### DIRECTIONS
Take the data below and filter it for lines containing the word "touch"; show each line found.
*** DATA UNDER STUDY
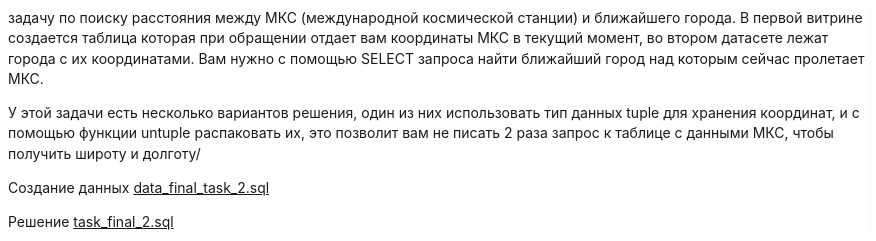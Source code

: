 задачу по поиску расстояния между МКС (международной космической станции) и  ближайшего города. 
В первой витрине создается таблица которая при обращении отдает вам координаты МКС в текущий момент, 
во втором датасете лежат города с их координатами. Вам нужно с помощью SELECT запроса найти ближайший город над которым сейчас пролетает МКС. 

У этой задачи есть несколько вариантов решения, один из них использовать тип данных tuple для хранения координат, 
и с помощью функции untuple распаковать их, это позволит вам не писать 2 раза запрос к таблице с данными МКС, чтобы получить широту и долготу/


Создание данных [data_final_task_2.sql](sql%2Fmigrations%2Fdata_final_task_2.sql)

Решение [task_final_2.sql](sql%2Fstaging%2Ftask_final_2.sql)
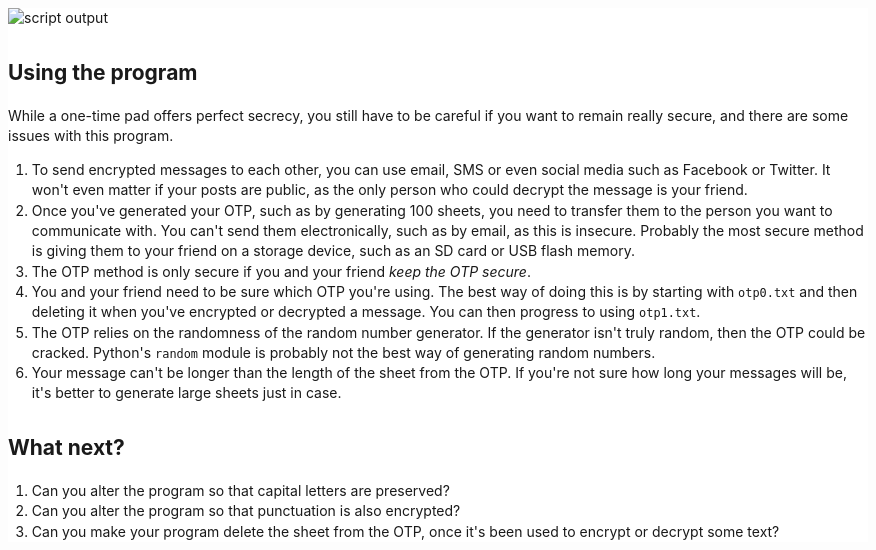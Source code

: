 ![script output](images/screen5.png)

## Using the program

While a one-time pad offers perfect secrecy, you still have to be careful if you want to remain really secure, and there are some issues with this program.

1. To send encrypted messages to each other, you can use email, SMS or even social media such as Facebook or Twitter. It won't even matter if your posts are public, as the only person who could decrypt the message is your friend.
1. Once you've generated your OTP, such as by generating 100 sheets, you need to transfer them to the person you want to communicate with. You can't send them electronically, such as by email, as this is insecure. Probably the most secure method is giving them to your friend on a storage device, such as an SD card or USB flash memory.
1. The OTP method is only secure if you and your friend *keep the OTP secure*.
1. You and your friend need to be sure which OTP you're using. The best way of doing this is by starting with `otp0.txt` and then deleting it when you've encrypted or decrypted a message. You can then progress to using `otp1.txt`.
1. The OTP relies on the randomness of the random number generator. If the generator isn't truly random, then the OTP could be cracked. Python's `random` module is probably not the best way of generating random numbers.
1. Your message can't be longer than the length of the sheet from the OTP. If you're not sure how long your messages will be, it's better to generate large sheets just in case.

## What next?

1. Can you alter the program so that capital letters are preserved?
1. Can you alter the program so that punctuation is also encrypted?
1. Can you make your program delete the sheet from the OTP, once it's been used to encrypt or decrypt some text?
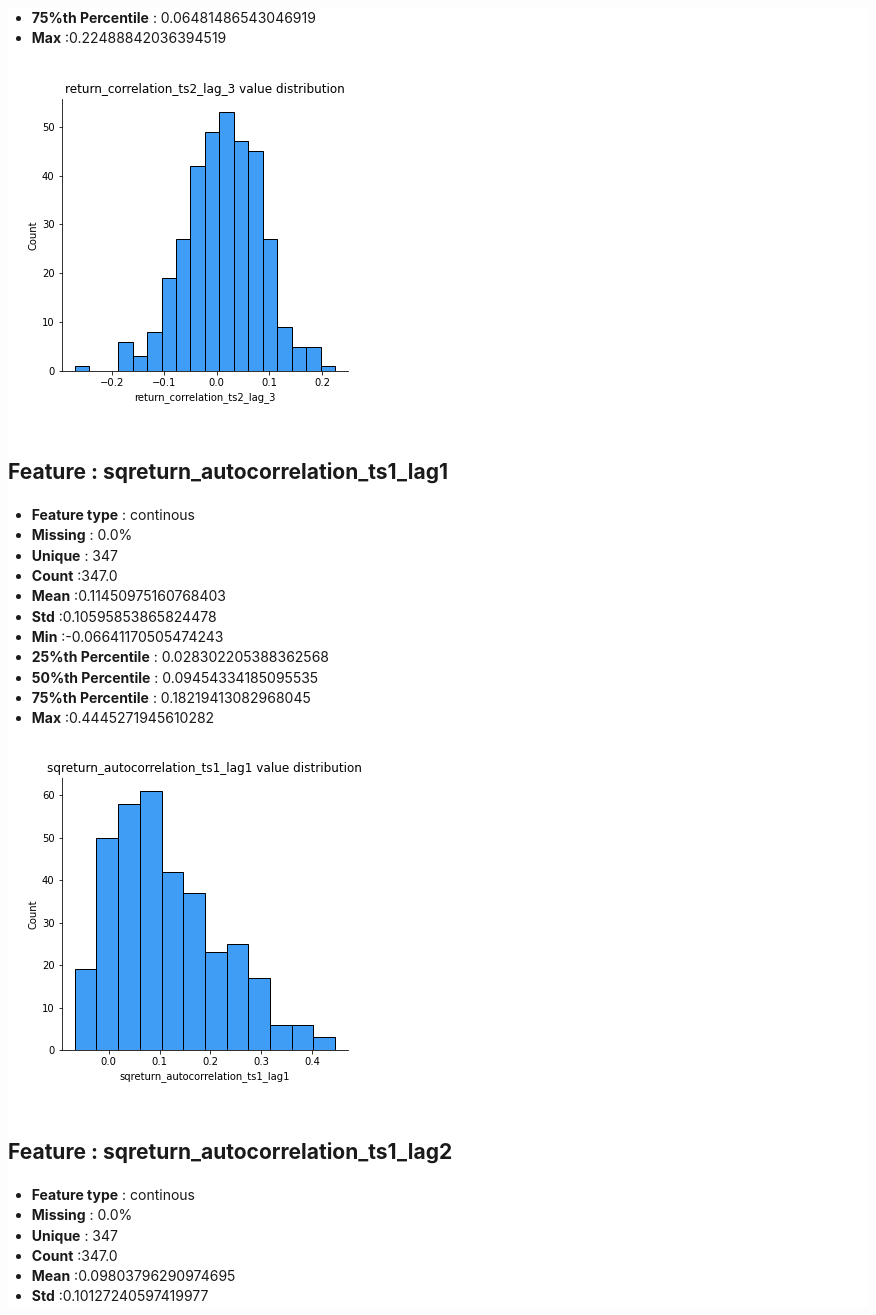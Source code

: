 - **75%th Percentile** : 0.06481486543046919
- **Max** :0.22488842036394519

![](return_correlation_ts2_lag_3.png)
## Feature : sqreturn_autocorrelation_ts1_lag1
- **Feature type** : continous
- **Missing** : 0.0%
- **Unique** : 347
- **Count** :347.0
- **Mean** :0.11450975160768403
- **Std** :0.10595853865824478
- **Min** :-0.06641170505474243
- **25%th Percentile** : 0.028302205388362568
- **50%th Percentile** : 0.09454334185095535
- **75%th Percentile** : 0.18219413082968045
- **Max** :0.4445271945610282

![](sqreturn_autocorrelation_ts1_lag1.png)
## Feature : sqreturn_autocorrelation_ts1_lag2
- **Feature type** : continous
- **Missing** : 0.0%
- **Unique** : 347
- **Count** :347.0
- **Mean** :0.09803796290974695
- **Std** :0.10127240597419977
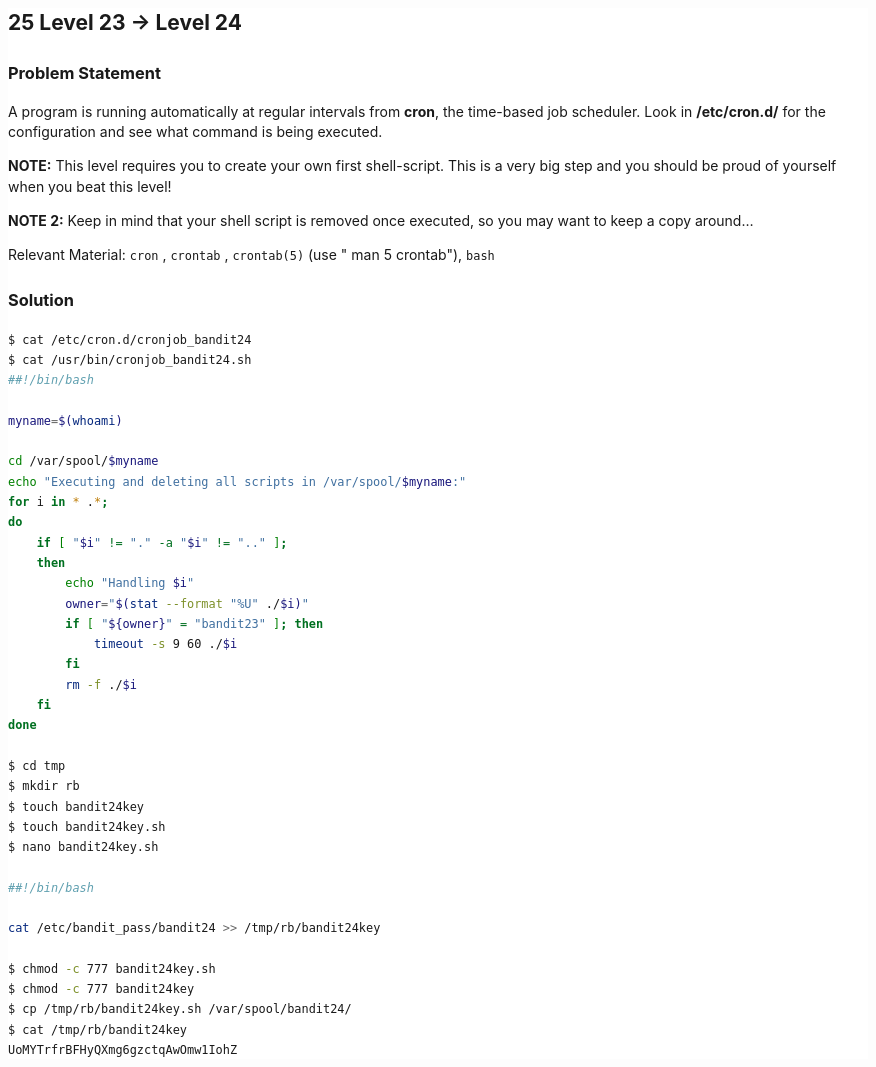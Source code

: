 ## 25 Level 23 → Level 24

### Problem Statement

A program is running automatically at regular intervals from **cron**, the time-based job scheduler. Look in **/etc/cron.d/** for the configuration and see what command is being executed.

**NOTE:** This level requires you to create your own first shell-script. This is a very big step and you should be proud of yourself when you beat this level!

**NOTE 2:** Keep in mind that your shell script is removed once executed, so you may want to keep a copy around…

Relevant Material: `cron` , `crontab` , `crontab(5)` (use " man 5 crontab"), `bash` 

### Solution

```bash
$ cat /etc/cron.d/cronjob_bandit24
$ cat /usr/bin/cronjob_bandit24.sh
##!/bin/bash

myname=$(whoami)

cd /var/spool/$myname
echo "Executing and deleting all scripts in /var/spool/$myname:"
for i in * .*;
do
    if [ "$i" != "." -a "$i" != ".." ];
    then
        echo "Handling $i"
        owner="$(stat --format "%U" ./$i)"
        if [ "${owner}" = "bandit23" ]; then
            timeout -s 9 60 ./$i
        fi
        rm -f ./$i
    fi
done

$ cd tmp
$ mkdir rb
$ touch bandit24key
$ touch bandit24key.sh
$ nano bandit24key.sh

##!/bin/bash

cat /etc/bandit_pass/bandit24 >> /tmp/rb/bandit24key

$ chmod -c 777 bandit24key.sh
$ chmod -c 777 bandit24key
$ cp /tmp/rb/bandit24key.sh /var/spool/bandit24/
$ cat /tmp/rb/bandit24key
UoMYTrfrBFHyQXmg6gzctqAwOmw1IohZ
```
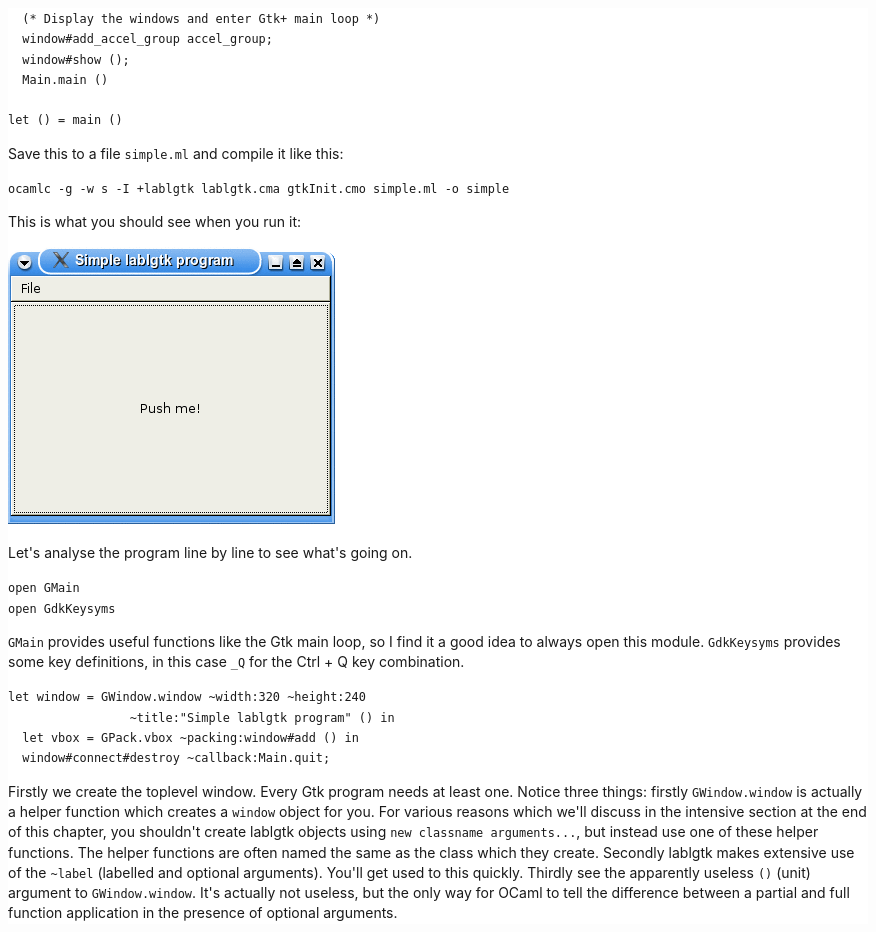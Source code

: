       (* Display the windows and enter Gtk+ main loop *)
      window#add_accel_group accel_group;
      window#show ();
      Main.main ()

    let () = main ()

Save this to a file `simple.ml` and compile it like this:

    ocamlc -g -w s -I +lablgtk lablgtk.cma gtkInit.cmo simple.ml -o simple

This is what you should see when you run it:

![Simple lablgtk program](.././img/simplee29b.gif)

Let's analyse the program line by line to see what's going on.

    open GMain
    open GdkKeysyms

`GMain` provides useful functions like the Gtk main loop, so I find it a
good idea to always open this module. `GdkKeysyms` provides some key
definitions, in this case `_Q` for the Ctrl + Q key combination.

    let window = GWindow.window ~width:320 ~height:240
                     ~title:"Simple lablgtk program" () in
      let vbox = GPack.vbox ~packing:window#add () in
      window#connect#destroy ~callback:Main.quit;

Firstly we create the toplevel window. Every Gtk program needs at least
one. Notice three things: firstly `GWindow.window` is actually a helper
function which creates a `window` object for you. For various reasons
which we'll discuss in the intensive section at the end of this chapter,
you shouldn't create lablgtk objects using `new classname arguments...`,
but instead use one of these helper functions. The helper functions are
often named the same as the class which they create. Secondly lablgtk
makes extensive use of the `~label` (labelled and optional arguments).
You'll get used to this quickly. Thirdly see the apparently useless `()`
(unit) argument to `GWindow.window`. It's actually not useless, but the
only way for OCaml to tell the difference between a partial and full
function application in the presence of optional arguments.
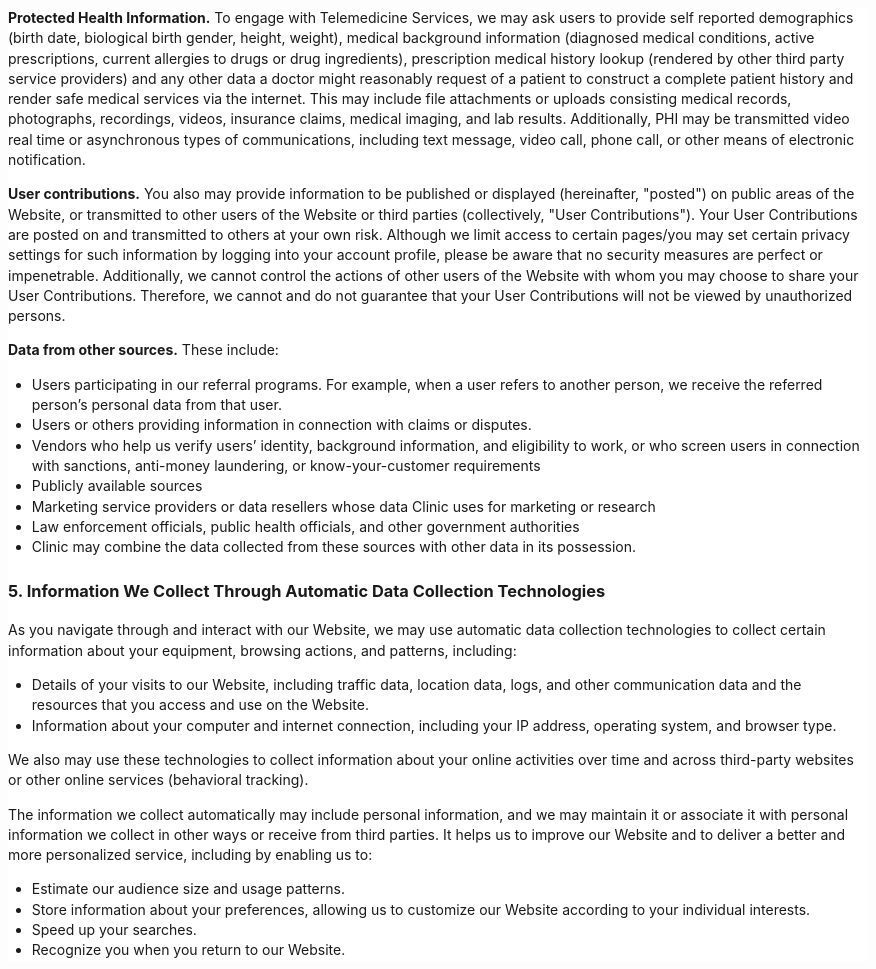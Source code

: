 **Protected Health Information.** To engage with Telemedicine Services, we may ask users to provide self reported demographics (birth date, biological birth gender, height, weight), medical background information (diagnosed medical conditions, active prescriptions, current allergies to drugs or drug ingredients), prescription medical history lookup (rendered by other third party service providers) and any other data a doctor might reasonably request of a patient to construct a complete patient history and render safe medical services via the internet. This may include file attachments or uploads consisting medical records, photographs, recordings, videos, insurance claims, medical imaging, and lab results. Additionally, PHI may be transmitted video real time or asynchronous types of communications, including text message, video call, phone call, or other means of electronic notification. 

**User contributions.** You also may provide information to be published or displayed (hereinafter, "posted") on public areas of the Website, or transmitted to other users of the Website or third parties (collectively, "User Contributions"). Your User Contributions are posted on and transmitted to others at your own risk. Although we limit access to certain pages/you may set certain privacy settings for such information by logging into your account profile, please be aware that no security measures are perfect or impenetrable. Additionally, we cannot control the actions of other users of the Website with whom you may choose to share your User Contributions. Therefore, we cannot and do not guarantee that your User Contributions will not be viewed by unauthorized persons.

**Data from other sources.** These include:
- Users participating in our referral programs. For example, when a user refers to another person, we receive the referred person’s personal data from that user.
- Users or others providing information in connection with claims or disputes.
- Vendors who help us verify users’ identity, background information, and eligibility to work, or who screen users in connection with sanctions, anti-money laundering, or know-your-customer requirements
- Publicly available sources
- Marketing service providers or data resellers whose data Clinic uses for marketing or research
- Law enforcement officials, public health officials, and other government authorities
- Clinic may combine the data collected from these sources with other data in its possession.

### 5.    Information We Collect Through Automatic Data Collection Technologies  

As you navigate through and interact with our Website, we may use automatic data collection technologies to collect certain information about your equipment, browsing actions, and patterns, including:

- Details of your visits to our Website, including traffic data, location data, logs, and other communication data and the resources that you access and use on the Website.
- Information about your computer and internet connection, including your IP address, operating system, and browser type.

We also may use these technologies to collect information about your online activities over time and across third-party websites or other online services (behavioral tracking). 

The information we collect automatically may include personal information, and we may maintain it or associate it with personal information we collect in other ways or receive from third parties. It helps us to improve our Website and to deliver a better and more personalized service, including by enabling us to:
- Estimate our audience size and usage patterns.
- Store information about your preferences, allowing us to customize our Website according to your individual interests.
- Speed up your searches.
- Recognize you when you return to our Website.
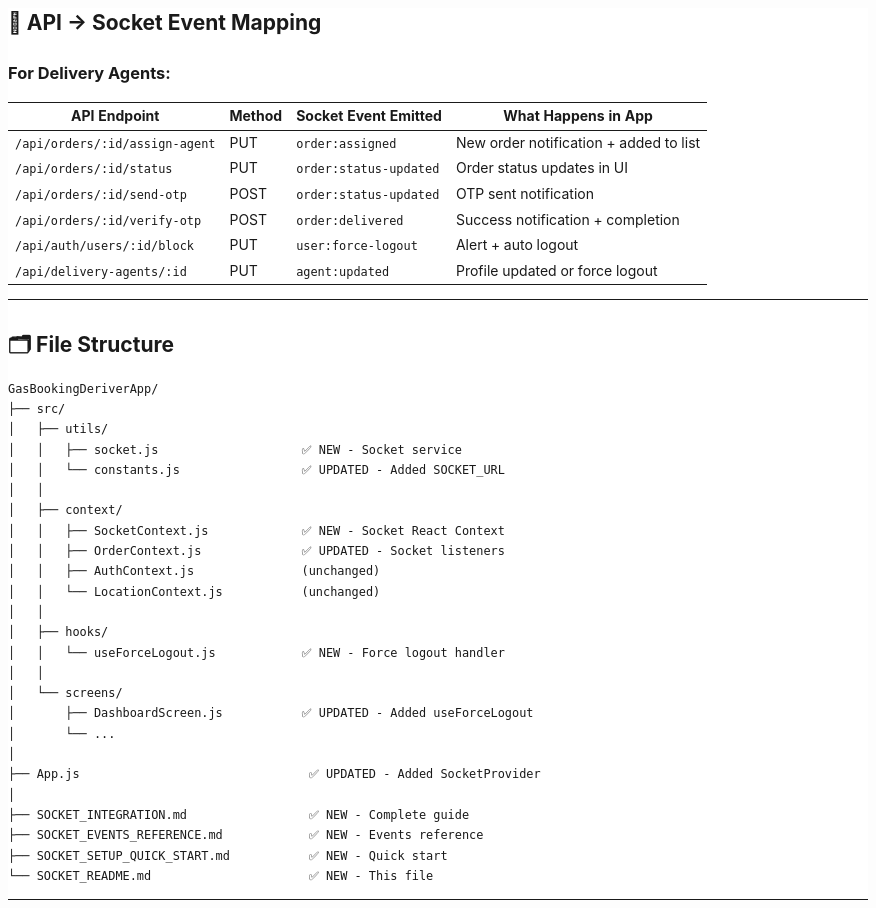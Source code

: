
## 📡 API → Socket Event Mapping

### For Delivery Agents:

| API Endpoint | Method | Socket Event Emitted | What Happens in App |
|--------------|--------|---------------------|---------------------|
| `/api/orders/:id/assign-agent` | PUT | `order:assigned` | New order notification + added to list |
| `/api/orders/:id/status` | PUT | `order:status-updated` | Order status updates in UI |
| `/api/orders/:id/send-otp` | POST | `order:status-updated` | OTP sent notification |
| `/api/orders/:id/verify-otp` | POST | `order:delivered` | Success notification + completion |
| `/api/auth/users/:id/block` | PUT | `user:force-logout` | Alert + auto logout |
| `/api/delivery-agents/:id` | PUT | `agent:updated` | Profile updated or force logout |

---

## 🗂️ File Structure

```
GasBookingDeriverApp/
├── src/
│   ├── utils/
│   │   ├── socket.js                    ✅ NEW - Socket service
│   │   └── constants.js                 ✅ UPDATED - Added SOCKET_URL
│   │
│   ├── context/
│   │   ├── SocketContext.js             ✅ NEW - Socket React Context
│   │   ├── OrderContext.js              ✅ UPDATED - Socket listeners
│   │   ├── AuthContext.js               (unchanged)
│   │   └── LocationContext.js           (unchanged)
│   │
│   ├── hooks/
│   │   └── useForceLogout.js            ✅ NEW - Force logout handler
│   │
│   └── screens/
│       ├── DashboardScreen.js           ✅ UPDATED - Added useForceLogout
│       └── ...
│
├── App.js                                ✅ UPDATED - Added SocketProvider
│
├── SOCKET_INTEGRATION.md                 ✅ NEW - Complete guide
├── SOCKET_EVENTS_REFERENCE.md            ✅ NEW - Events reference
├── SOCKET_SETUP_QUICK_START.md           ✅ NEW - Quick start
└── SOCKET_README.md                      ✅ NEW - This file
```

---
******
### EXERCISE OUTPUT
$ touch bandit24key
$ touch bandit24key.sh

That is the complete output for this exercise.